2. Antriebsvorrichtung (1) nach Anspruch 1, dadurch gekennzeichnet, dass das Führungselement von einem Bolzen (22) gebildet ist, und dass die Führung von
einem Langloch (21) gebildet ist.
3. Antriebsvorrichtung (1) nach Anspruch 2, dadurch gekennzeichnet, dass die Breite des Langlochs (21) an den Durchmesser des Bodens angepasst ist.
4. Antriebsvorrichtung (1) nach einem der Ansprüche 2 oder 3, dadurch gekennzeichnet, dass das Langloch (21) eine längs einer Geraden verlaufende Längsachse aufweist.
5. Antriebsvorrichtung (1) nach Anspruch 4, dadurch gekennzeichnet, dass zumindest in der Schließposition des Schlittens (14) die Längsachse des Langlochs
(21) in einem Neigungswinkel zur Längsrichtung der Führungsschiene (5) verläuft.
6. Antriebsvorrichtung (1) nach einem der Ansprüche 2 bis 5, dadurch gekennzeichnet, dass der Bolzen (22) in Gabelarmen (14a, b) des Schlittens (14) gelagert ist.
7. Antriebsvorrichtung (1) nach einem der Ansprüche 1 bis 6, dadurch gekennzeichnet, dass das Verbindungselement und der Hebel (17) einstückig ausgebildet sind.

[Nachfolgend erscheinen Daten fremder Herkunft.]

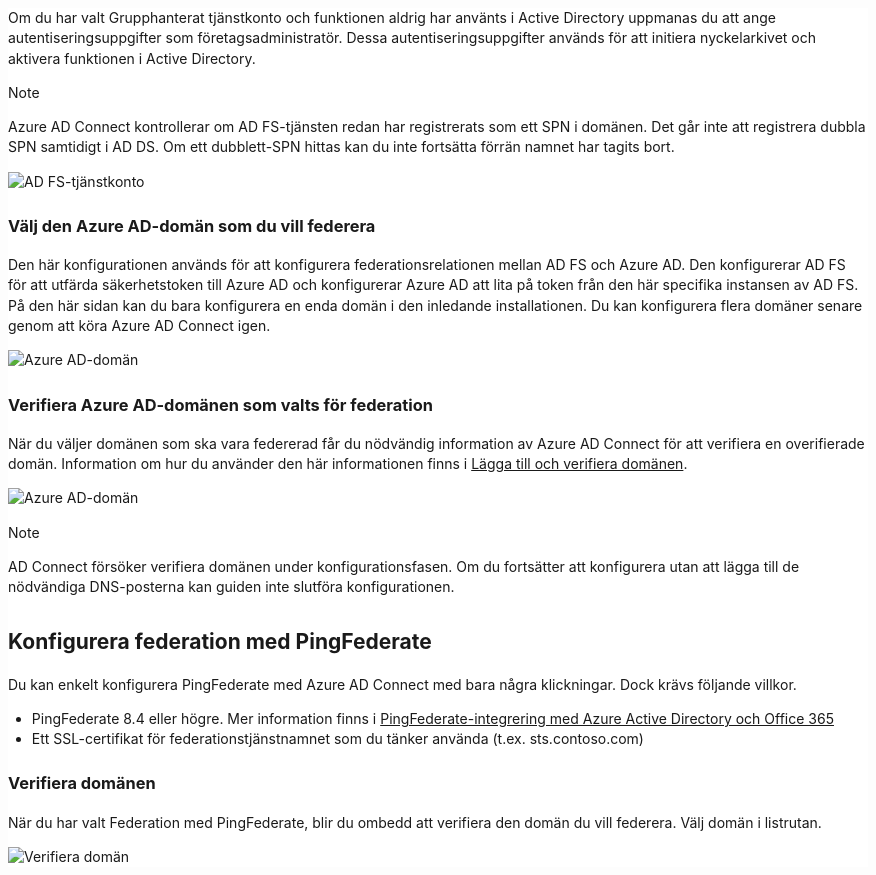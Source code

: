 Om du har valt Grupphanterat tjänstkonto och funktionen aldrig har använts i Active Directory uppmanas du att ange autentiseringsuppgifter som företagsadministratör. Dessa autentiseringsuppgifter används för att initiera nyckelarkivet och aktivera funktionen i Active Directory.

> [!NOTE]
> Azure AD Connect kontrollerar om AD FS-tjänsten redan har registrerats som ett SPN i domänen.  Det går inte att registrera dubbla SPN samtidigt i AD DS.  Om ett dubblett-SPN hittas kan du inte fortsätta förrän namnet har tagits bort.

![AD FS-tjänstkonto](./media/how-to-connect-install-custom/adfs5.png)

### <a name="select-the-azure-ad-domain-that-you-wish-to-federate"></a>Välj den Azure AD-domän som du vill federera
Den här konfigurationen används för att konfigurera federationsrelationen mellan AD FS och Azure AD. Den konfigurerar AD FS för att utfärda säkerhetstoken till Azure AD och konfigurerar Azure AD att lita på token från den här specifika instansen av AD FS. På den här sidan kan du bara konfigurera en enda domän i den inledande installationen. Du kan konfigurera flera domäner senare genom att köra Azure AD Connect igen.

![Azure AD-domän](./media/how-to-connect-install-custom/adfs6.png)

### <a name="verify-the-azure-ad-domain-selected-for-federation"></a>Verifiera Azure AD-domänen som valts för federation
När du väljer domänen som ska vara federerad får du nödvändig information av Azure AD Connect för att verifiera en overifierade domän. Information om hur du använder den här informationen finns i [Lägga till och verifiera domänen](../active-directory-domains-add-azure-portal.md).

![Azure AD-domän](./media/how-to-connect-install-custom/verifyfeddomain.png)

> [!NOTE]
> AD Connect försöker verifiera domänen under konfigurationsfasen. Om du fortsätter att konfigurera utan att lägga till de nödvändiga DNS-posterna kan guiden inte slutföra konfigurationen.
>
>

## <a name="configuring-federation-with-pingfederate"></a>Konfigurera federation med PingFederate
Du kan enkelt konfigurera PingFederate med Azure AD Connect med bara några klickningar. Dock krävs följande villkor.
- PingFederate 8.4 eller högre.  Mer information finns i [PingFederate-integrering med Azure Active Directory och Office 365](https://docs.pingidentity.com/bundle/O365IG20_sm_integrationGuide/page/O365IG_c_integrationGuide.html)
- Ett SSL-certifikat för federationstjänstnamnet som du tänker använda (t.ex. sts.contoso.com)

### <a name="verify-the-domain"></a>Verifiera domänen
När du har valt Federation med PingFederate, blir du ombedd att verifiera den domän du vill federera.  Välj domän i listrutan.

![Verifiera domän](./media/how-to-connect-install-custom/ping1.png)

8. Antriebsvorrichtung (1) nach einem der Ansprüche 1 bis 7, dadurch gekennzeichnet, dass das Verbindungselement und der Hebel (17) aus separaten Teilen bestehen, die über
Befestigungsmittel starr verbindbar sind.
9. Antriebsvorrichtung (1) nach Anspruch 8, dadurch gekennzeichnet, dass die Relativposition des Hebels (17) zum Verbindungselement einstellbar ist.
10. Antriebsvorrichtung (1) nach Anspruch 9, dadurch gekennzeichnet, dass durch die Einstellung der Relativposition die Bahnkurve des Hebels (17) bei Einfahren
in die Sperrstellung am Widerlager (18) vorgebbar ist.
11. Antriebsvorrichtung (1) nach einem der Ansprüche 1 bis 10, dadurch gekennzeichnet, dass das Verbindungselement eine Stange (15) ist.
12. Antriebsvorrichtung (1) nach Anspruch 11, dadurch gekennzeichnet, dass der Hebel (17) an das vordere, dem Schlitten (14) zugewandte Ende der Stange (15)
anschließt.
13. Antriebsvorrichtung (1) nach einem der Ansprüche 1 bis 12, dadurch gekennzeichnet, dass der Hebel (17) eine Rastnase (17c) aufweist, welche in der Schließposition des Schlittens
(14) das Widerlager (18) hintergreift.
14. Antriebsvorrichtung (1) nach Anspruch 13, dadurch gekennzeichnet, dass der Hebel (17) einen Hebelarm (17b) aufweist, an dessen Vorderende die Rastnase (17c)
vorgesehen ist.
15. Antriebsvorrichtung (1) nach einem der Ansprüche 1 bis 14, dadurch gekennzeichnet, dass das Widerlager (18) an der Führungsschiene (5) befestigt ist.
16. Antriebsvorrichtung (1) nach Anspruch 15, dadurch gekennzeichnet, dass das Widerlager (18) balkenförmig ausgebildet ist.
17. Antriebsvorrichtung (1) nach einem der Ansprüche 15 oder 16, dadurch gekennzeichnet, dass die Führungsschiene (5) in Form eines C-Profils ausgebildet ist, wobei sich das Widerlager
(18) zwischen den freien Schenkeln des C-Profils erstreckt.